How to cache or otherwise speed up `du` summaries?

Question

We have a large file system on which a full du (disk usage) summary takes over two minutes. I'd like to find a way to speed up a disk usage summary for arbitrary directories on that file system.

For small branches I've noticed that du results seem to be cached somehow, as repeat requests are much faster, but on large branches the speed up become negligible.

Is there a simple way of speeding up du, or more aggressively caching results for branches that haven't been modified since the previous search?

Or is there an alternative command that can deliver disk usage summaries faster?

Two minutes doesn't seem that long to me. But the real question is: "Do you really want du to cache anything?" Shouldn't du give you exact, as-current-as-possible, real disk block counts? — , Mar 02 '11 at 17:47
I agree that replacing du would be bad, but a faster wrapper script with an identical interface would be very useful for us. Further, I would expect that caching results dependent on last-modified time (and assuming no disk-wide operations, eg. defragmentation) would give exact size results: am I missing something? — Ian Mackinnon, Mar 02 '11 at 18:11
If you are concerned about too much disk usage you might consider implementing a quota. — pyasi, Mar 02 '11 at 19:20
Bruce - you could ask the same question about find. But then there's locate. — Yuval, Jul 19 '13 at 12:16
If you're on Android, take a look at StatFs for a super fast estimate of directory sizes. It was nearly 1000x faster for large, complex directories, compared to du. — Joshua Pinter, Oct 16 '19 at 17:10
I wonder how du does directory traversal: does it follow physical disk layout, similar to fastar? — Nemo, Dec 07 '21 at 10:05

score 31 · Answer 1 · edited Dec 10 '21 at 08:21

Common usage of du can be immensely sped up by using ncdu.

ncdu - NCurses Disk Usage

performs the du, caches the results and shows them in a nice command line GUI, somewhat comparable to du -hc -d 1 | sort -h. The initial indexing takes equally long as du, but looking for the actual "culprit" that fills up precious space is sped up, as all subdirectories have the initially cached du information available.

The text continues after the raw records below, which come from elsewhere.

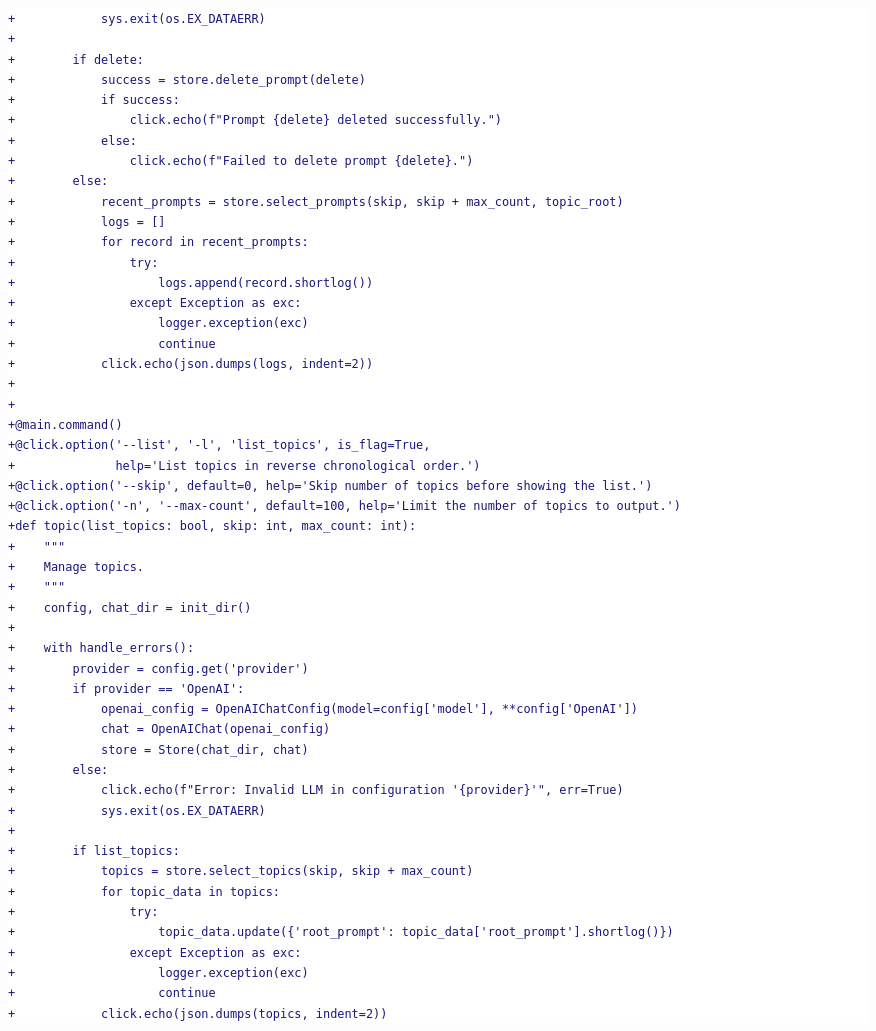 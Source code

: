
 ```diff
+            sys.exit(os.EX_DATAERR)
+
+        if delete:
+            success = store.delete_prompt(delete)
+            if success:
+                click.echo(f"Prompt {delete} deleted successfully.")
+            else:
+                click.echo(f"Failed to delete prompt {delete}.")
+        else:
+            recent_prompts = store.select_prompts(skip, skip + max_count, topic_root)
+            logs = []
+            for record in recent_prompts:
+                try:
+                    logs.append(record.shortlog())
+                except Exception as exc:
+                    logger.exception(exc)
+                    continue
+            click.echo(json.dumps(logs, indent=2))
+
+
+@main.command()
+@click.option('--list', '-l', 'list_topics', is_flag=True,
+              help='List topics in reverse chronological order.')
+@click.option('--skip', default=0, help='Skip number of topics before showing the list.')
+@click.option('-n', '--max-count', default=100, help='Limit the number of topics to output.')
+def topic(list_topics: bool, skip: int, max_count: int):
+    """
+    Manage topics.
+    """
+    config, chat_dir = init_dir()
+
+    with handle_errors():
+        provider = config.get('provider')
+        if provider == 'OpenAI':
+            openai_config = OpenAIChatConfig(model=config['model'], **config['OpenAI'])
+            chat = OpenAIChat(openai_config)
+            store = Store(chat_dir, chat)
+        else:
+            click.echo(f"Error: Invalid LLM in configuration '{provider}'", err=True)
+            sys.exit(os.EX_DATAERR)
+
+        if list_topics:
+            topics = store.select_topics(skip, skip + max_count)
+            for topic_data in topics:
+                try:
+                    topic_data.update({'root_prompt': topic_data['root_prompt'].shortlog()})
+                except Exception as exc:
+                    logger.exception(exc)
+                    continue
+            click.echo(json.dumps(topics, indent=2))
```
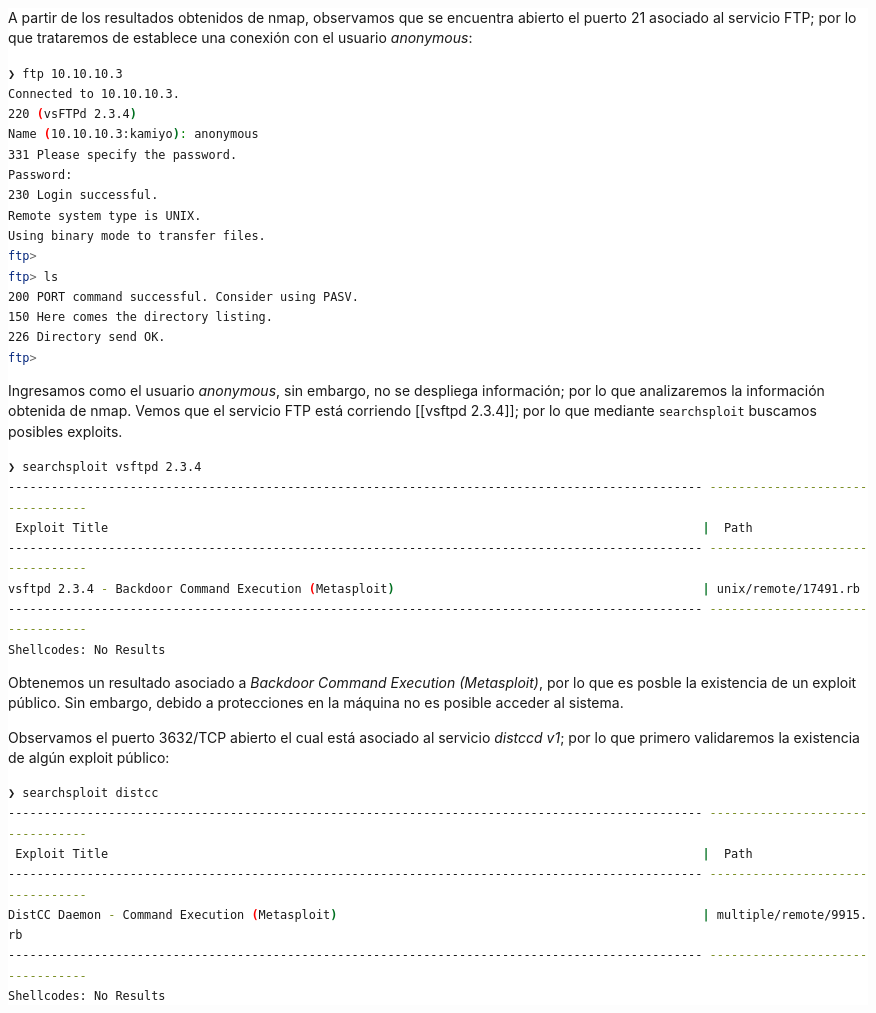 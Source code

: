 A partir de los resultados obtenidos de nmap, observamos que se encuentra abierto el puerto 21 asociado al servicio FTP; por lo que trataremos de establece una conexión con el usuario *anonymous*:

```bash
❯ ftp 10.10.10.3
Connected to 10.10.10.3.
220 (vsFTPd 2.3.4)
Name (10.10.10.3:kamiyo): anonymous
331 Please specify the password.
Password:
230 Login successful.
Remote system type is UNIX.
Using binary mode to transfer files.
ftp>
ftp> ls
200 PORT command successful. Consider using PASV.
150 Here comes the directory listing.
226 Directory send OK.
ftp> 
```

Ingresamos como el usuario *anonymous*, sin embargo, no se despliega información; por lo que analizaremos la información obtenida de nmap. Vemos que el servicio FTP está corriendo [[vsftpd 2.3.4]]; por lo que mediante `searchsploit` buscamos posibles exploits.

```bash
❯ searchsploit vsftpd 2.3.4
------------------------------------------------------------------------------------------------- ---------------------------------
 Exploit Title                                                                                   |  Path
------------------------------------------------------------------------------------------------- ---------------------------------
vsftpd 2.3.4 - Backdoor Command Execution (Metasploit)                                           | unix/remote/17491.rb
------------------------------------------------------------------------------------------------- ---------------------------------
Shellcodes: No Results
```

Obtenemos un resultado asociado a *Backdoor Command Execution (Metasploit)*, por lo que es posble la existencia de un exploit público. Sin embargo, debido a protecciones en la máquina no es posible acceder al sistema.

Observamos el puerto 3632/TCP abierto el cual está asociado al servicio *distccd v1*; por lo que primero validaremos la existencia de algún exploit público:

```bash
❯ searchsploit distcc
------------------------------------------------------------------------------------------------- ---------------------------------
 Exploit Title                                                                                   |  Path
------------------------------------------------------------------------------------------------- ---------------------------------
DistCC Daemon - Command Execution (Metasploit)                                                   | multiple/remote/9915.rb
------------------------------------------------------------------------------------------------- ---------------------------------
Shellcodes: No Results
```
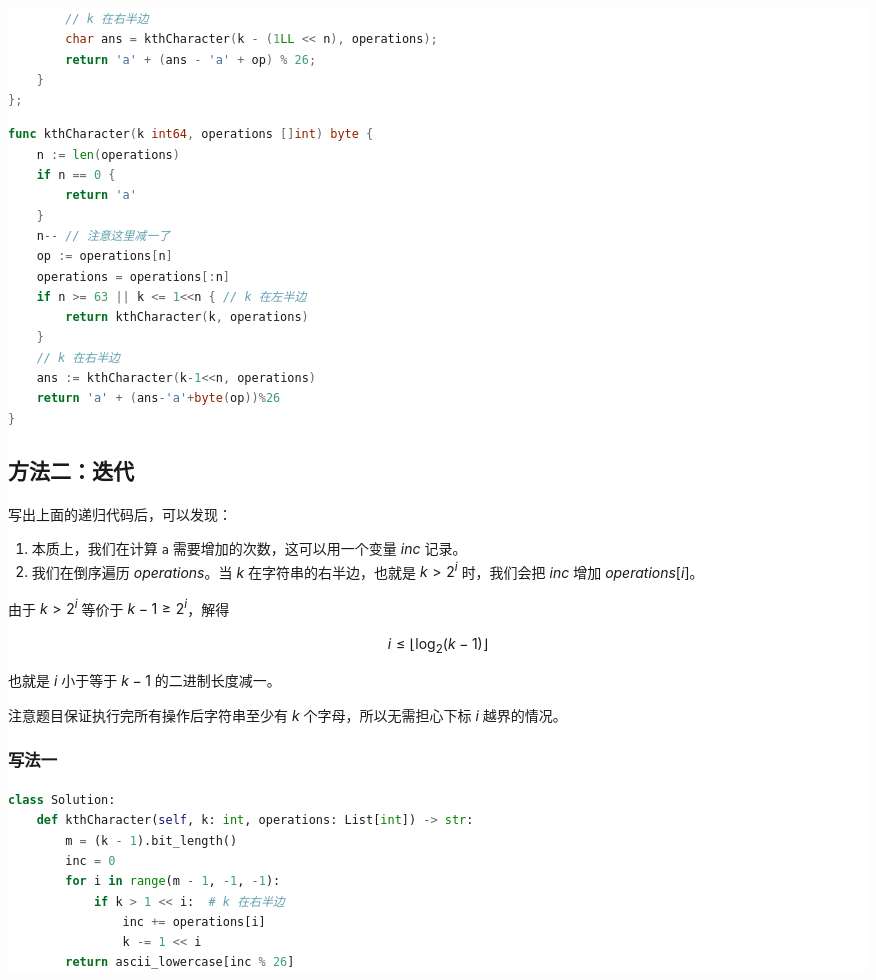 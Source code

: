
 ```cpp [sol-C++]
        // k 在右半边
        char ans = kthCharacter(k - (1LL << n), operations);
        return 'a' + (ans - 'a' + op) % 26;
    }
};
```

```go [sol-Go]
func kthCharacter(k int64, operations []int) byte {
	n := len(operations)
	if n == 0 {
		return 'a'
	}
	n-- // 注意这里减一了
	op := operations[n]
	operations = operations[:n]
	if n >= 63 || k <= 1<<n { // k 在左半边
		return kthCharacter(k, operations)
	}
	// k 在右半边
	ans := kthCharacter(k-1<<n, operations)
	return 'a' + (ans-'a'+byte(op))%26
}
```

## 方法二：迭代

写出上面的递归代码后，可以发现：

1. 本质上，我们在计算 $\texttt{a}$ 需要增加的次数，这可以用一个变量 $\textit{inc}$ 记录。
2. 我们在倒序遍历 $\textit{operations}$。当 $k$ 在字符串的右半边，也就是 $k > 2^i$ 时，我们会把 $\textit{inc}$ 增加 $\textit{operations}[i]$。 

由于 $k > 2^i$ 等价于 $k-1\ge 2^i$，解得

$$
i\le \lfloor \log_2 (k-1) \rfloor
$$

也就是 $i$ 小于等于 $k-1$ 的二进制长度减一。

注意题目保证执行完所有操作后字符串至少有 $k$ 个字母，所以无需担心下标 $i$ 越界的情况。

### 写法一

```py [sol-Python3]
class Solution:
    def kthCharacter(self, k: int, operations: List[int]) -> str:
        m = (k - 1).bit_length()
        inc = 0
        for i in range(m - 1, -1, -1):
            if k > 1 << i:  # k 在右半边
                inc += operations[i]
                k -= 1 << i
        return ascii_lowercase[inc % 26]
```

If needed, subdirectories can be refreshed by pressing R and files/folders can be deleted by pressing D, both of which update stats for all parent directories. Deletion asks for confirmation.

If necessary, further speedup can be achieved by precaching ncdu -1xo- / | gzip >export.gz in a cronjob and later accessing it with zcat export.gz | ncdu -f-, but obviously gives more outdated information.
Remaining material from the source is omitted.